• [Task requirements]:
Reproduce the material that follows, please, but only from its first line to the line containing "在一个固定的IP地址和端口下暴露匹配到某个标签选择器的多个pod", inclusive.

• [Records supplied]:
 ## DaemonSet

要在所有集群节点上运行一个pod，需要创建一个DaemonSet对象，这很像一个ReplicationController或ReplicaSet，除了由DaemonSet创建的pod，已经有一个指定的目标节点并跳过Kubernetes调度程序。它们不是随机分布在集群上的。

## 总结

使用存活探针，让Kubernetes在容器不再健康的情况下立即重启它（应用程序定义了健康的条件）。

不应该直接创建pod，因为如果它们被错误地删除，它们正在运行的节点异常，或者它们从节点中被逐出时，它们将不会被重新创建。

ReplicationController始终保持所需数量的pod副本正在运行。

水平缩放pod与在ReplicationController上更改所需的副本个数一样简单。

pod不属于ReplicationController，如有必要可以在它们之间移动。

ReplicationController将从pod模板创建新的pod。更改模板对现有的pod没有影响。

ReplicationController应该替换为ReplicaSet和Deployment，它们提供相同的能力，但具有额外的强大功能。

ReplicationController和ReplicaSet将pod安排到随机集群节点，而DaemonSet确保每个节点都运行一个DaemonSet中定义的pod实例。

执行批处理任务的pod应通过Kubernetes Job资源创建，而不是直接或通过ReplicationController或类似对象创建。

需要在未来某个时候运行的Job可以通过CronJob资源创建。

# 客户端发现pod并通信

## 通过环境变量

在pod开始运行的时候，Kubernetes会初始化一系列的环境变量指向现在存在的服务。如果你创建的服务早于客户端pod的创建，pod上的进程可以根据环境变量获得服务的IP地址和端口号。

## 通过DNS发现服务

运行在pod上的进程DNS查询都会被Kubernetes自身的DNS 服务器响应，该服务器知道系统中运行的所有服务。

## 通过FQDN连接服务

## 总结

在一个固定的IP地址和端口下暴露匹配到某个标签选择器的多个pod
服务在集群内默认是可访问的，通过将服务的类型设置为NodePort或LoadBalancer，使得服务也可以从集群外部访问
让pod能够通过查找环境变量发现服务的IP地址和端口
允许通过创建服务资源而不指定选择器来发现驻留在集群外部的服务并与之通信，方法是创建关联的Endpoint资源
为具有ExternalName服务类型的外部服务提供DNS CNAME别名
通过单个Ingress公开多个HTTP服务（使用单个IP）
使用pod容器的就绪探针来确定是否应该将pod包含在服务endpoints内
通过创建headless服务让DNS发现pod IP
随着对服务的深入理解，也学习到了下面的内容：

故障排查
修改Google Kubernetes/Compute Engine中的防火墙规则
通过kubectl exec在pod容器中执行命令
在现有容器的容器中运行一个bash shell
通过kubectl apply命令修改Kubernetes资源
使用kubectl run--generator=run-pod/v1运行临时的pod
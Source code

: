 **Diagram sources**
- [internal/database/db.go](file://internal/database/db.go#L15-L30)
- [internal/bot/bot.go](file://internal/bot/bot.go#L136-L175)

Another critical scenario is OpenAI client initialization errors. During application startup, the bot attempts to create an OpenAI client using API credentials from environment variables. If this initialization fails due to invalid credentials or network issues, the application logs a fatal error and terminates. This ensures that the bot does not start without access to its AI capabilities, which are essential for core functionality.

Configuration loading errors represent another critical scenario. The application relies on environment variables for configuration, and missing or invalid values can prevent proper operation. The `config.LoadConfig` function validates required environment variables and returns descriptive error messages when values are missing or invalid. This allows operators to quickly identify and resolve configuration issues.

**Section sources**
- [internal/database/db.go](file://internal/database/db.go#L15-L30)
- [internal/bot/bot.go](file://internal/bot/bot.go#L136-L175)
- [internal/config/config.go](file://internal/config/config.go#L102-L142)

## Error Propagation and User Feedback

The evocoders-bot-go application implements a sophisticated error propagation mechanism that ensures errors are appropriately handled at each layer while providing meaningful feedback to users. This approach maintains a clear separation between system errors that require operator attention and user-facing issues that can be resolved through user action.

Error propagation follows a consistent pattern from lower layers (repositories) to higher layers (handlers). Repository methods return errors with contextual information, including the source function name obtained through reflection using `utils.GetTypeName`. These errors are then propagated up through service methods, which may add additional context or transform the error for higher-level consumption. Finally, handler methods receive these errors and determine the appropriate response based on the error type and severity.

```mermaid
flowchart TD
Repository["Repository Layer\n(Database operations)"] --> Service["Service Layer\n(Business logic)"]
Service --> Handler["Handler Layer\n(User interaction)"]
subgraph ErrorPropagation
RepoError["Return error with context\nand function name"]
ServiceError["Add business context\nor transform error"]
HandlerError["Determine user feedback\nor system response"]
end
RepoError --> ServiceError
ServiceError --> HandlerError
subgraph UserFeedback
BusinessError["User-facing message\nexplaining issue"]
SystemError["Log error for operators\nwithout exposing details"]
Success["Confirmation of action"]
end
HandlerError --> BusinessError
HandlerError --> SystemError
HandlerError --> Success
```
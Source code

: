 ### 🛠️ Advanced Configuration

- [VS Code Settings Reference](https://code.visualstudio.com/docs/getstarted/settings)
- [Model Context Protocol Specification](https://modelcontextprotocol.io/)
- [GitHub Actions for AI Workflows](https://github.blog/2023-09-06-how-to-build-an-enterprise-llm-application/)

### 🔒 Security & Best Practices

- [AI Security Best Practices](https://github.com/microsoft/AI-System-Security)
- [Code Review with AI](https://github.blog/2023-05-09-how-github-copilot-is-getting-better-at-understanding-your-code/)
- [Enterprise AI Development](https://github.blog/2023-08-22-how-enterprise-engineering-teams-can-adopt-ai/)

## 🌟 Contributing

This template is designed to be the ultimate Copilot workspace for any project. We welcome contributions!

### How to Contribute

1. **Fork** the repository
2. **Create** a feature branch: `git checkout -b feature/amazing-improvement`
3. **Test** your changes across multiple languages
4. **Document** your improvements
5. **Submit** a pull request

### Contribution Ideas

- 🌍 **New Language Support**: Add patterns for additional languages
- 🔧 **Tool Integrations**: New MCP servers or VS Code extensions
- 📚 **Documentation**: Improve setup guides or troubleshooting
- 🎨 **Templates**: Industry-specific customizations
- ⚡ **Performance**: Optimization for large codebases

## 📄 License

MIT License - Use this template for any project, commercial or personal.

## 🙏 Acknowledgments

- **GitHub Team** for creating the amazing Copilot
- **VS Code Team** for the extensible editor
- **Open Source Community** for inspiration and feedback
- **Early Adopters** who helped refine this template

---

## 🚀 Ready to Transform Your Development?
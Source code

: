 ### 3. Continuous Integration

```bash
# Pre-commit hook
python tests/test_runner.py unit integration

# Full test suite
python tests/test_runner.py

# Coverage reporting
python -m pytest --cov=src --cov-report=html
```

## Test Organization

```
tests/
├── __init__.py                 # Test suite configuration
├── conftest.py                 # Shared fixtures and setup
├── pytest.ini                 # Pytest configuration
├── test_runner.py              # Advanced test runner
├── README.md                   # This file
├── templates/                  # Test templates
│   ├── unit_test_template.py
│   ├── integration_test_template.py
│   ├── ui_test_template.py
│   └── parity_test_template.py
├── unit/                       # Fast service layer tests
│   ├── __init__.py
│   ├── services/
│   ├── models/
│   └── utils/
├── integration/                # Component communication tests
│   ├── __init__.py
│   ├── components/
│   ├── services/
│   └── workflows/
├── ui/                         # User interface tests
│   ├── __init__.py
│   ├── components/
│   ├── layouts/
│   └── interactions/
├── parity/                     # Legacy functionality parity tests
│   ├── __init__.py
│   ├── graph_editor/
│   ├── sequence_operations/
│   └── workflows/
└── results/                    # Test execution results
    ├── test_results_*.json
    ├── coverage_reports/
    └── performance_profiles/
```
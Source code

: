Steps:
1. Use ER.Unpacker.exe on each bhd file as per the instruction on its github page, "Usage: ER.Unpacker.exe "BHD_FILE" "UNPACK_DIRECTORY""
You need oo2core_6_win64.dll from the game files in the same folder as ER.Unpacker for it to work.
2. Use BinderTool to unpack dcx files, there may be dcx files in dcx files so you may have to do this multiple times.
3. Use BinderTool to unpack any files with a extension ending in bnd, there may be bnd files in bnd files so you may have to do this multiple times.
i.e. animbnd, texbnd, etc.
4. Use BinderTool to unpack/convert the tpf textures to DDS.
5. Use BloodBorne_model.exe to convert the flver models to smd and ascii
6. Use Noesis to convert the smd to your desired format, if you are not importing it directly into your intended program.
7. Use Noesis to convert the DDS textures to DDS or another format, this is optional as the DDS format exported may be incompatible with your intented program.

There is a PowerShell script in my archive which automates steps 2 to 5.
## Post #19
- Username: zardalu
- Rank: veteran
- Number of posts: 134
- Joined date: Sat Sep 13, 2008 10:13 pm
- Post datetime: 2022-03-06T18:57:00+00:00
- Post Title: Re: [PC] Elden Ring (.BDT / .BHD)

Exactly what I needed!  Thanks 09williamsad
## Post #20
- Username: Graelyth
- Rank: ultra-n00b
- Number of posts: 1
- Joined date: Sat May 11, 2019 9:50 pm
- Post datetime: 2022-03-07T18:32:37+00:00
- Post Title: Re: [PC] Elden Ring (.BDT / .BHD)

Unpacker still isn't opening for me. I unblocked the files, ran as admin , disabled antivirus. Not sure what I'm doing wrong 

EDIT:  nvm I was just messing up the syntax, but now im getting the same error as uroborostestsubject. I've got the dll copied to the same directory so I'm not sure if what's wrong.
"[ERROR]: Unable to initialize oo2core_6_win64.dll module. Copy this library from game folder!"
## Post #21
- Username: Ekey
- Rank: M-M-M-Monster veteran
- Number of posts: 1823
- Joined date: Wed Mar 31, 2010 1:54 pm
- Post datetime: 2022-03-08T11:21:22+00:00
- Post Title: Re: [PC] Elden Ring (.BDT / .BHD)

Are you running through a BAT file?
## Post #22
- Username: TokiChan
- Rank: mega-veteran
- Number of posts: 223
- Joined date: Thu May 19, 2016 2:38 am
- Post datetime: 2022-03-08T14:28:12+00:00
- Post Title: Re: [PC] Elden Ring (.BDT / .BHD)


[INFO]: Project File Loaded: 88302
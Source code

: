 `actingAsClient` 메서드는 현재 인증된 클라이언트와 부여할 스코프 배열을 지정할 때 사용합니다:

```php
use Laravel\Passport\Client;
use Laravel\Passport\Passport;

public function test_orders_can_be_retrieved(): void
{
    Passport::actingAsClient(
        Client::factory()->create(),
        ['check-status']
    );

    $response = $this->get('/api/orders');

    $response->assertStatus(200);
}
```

• [Reply to the exercise]:
 ## DaemonSet

要在所有集群节点上运行一个pod，需要创建一个DaemonSet对象，这很像一个ReplicationController或ReplicaSet，除了由DaemonSet创建的pod，已经有一个指定的目标节点并跳过Kubernetes调度程序。它们不是随机分布在集群上的。

## 总结

使用存活探针，让Kubernetes在容器不再健康的情况下立即重启它（应用程序定义了健康的条件）。

不应该直接创建pod，因为如果它们被错误地删除，它们正在运行的节点异常，或者它们从节点中被逐出时，它们将不会被重新创建。

ReplicationController始终保持所需数量的pod副本正在运行。

水平缩放pod与在ReplicationController上更改所需的副本个数一样简单。

pod不属于ReplicationController，如有必要可以在它们之间移动。

ReplicationController将从pod模板创建新的pod。更改模板对现有的pod没有影响。

ReplicationController应该替换为ReplicaSet和Deployment，它们提供相同的能力，但具有额外的强大功能。

ReplicationController和ReplicaSet将pod安排到随机集群节点，而DaemonSet确保每个节点都运行一个DaemonSet中定义的pod实例。

执行批处理任务的pod应通过Kubernetes Job资源创建，而不是直接或通过ReplicationController或类似对象创建。

需要在未来某个时候运行的Job可以通过CronJob资源创建。

# 客户端发现pod并通信

## 通过环境变量

在pod开始运行的时候，Kubernetes会初始化一系列的环境变量指向现在存在的服务。如果你创建的服务早于客户端pod的创建，pod上的进程可以根据环境变量获得服务的IP地址和端口号。

## 通过DNS发现服务

运行在pod上的进程DNS查询都会被Kubernetes自身的DNS 服务器响应，该服务器知道系统中运行的所有服务。

## 通过FQDN连接服务

## 总结

在一个固定的IP地址和端口下暴露匹配到某个标签选择器的多个pod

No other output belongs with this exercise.